Among the entries below, please repeat exactly and only the lines from the line containing "other solutions than" to the line containing "and hey, while", both lines included.

(Record excerpts Opens)

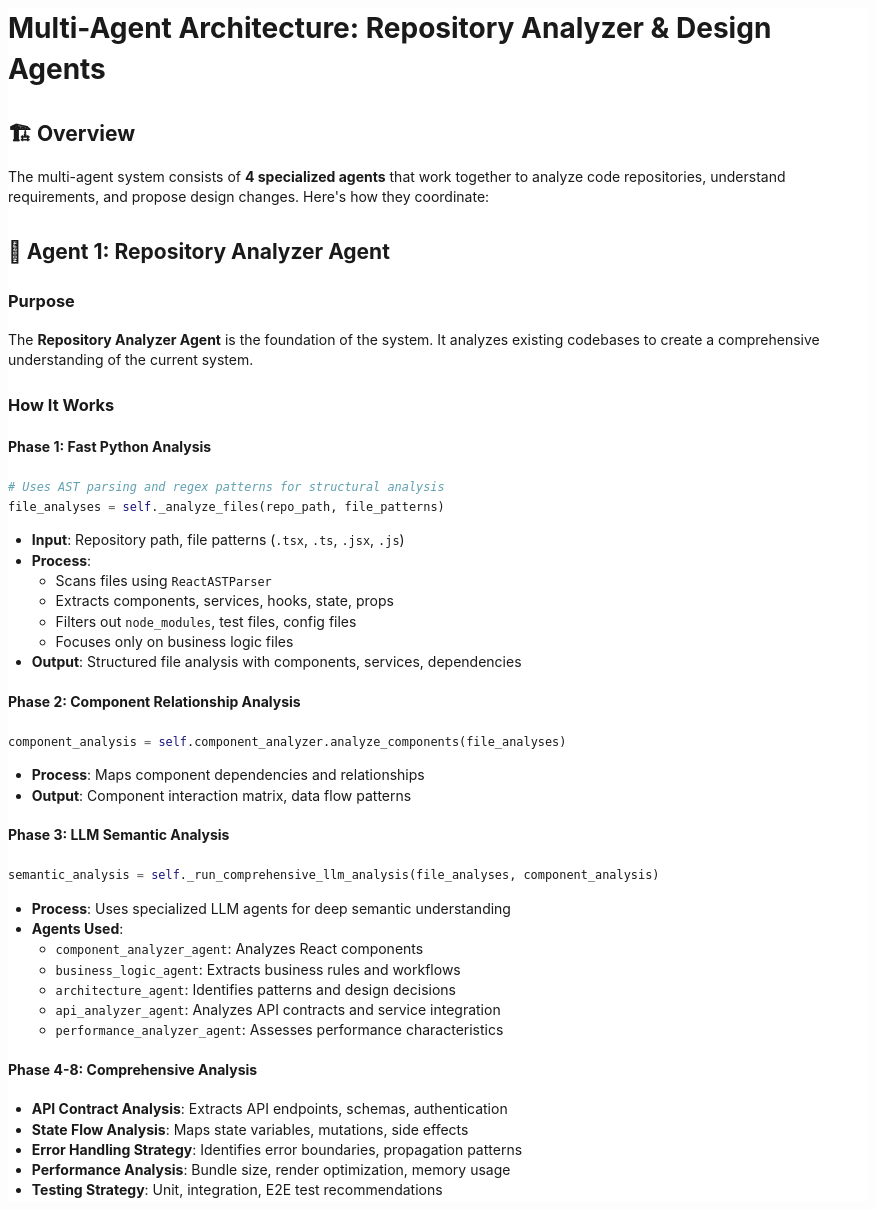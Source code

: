 # Multi-Agent Architecture: Repository Analyzer & Design Agents

## 🏗️ **Overview**

The multi-agent system consists of **4 specialized agents** that work together to analyze code repositories, understand requirements, and propose design changes. Here's how they coordinate:

## 🤖 **Agent 1: Repository Analyzer Agent**

### **Purpose**
The **Repository Analyzer Agent** is the foundation of the system. It analyzes existing codebases to create a comprehensive understanding of the current system.

### **How It Works**

#### **Phase 1: Fast Python Analysis**
```python
# Uses AST parsing and regex patterns for structural analysis
file_analyses = self._analyze_files(repo_path, file_patterns)
```
- **Input**: Repository path, file patterns (`.tsx`, `.ts`, `.jsx`, `.js`)
- **Process**: 
  - Scans files using `ReactASTParser`
  - Extracts components, services, hooks, state, props
  - Filters out `node_modules`, test files, config files
  - Focuses only on business logic files
- **Output**: Structured file analysis with components, services, dependencies

#### **Phase 2: Component Relationship Analysis**
```python
component_analysis = self.component_analyzer.analyze_components(file_analyses)
```
- **Process**: Maps component dependencies and relationships
- **Output**: Component interaction matrix, data flow patterns

#### **Phase 3: LLM Semantic Analysis**
```python
semantic_analysis = self._run_comprehensive_llm_analysis(file_analyses, component_analysis)
```
- **Process**: Uses specialized LLM agents for deep semantic understanding
- **Agents Used**:
  - `component_analyzer_agent`: Analyzes React components
  - `business_logic_agent`: Extracts business rules and workflows
  - `architecture_agent`: Identifies patterns and design decisions
  - `api_analyzer_agent`: Analyzes API contracts and service integration
  - `performance_analyzer_agent`: Assesses performance characteristics

#### **Phase 4-8: Comprehensive Analysis**
- **API Contract Analysis**: Extracts API endpoints, schemas, authentication
- **State Flow Analysis**: Maps state variables, mutations, side effects
- **Error Handling Strategy**: Identifies error boundaries, propagation patterns
- **Performance Analysis**: Bundle size, render optimization, memory usage
- **Testing Strategy**: Unit, integration, E2E test recommendations
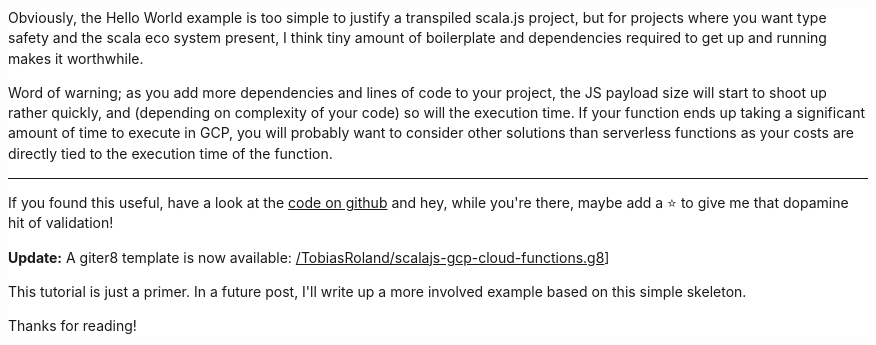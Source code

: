Obviously, the Hello World example is too simple to justify a transpiled scala.js project,
but for projects where you want type safety and the scala eco system present,
I think tiny amount of boilerplate and dependencies required to get up and running makes
it worthwhile.

Word of warning; as you add more dependencies and lines of code to your project, the JS payload size will
start to shoot up rather quickly, and (depending on complexity of your code) so will the execution time. 
If your function ends up taking a significant amount of time to execute in GCP, you will probably want to consider
other solutions than serverless functions as your costs are directly tied to the execution time of 
the function.

---

If you found this useful, have a look at the [code on github](https://github.com/TobiasRoland/scalajs-gcp-cloud-function)
and hey, while you're there, maybe add a ⭐ to give me that dopamine hit of validation!

**Update:** A giter8 template is now available: [/TobiasRoland/scalajs-gcp-cloud-functions.g8](https://github.com/TobiasRoland/scalajs-gcp-cloud-functions.g8)] 

This tutorial is just a primer. In a future post, I'll write up a more involved example based on this simple skeleton.

Thanks for reading!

(Record excerpts Closes)

● **Expected output**:
other solutions than serverless functions as your costs are directly tied to the execution time of 
the function.

---

If you found this useful, have a look at the [code on github](https://github.com/TobiasRoland/scalajs-gcp-cloud-function)
and hey, while you're there, maybe add a ⭐ to give me that dopamine hit of validation!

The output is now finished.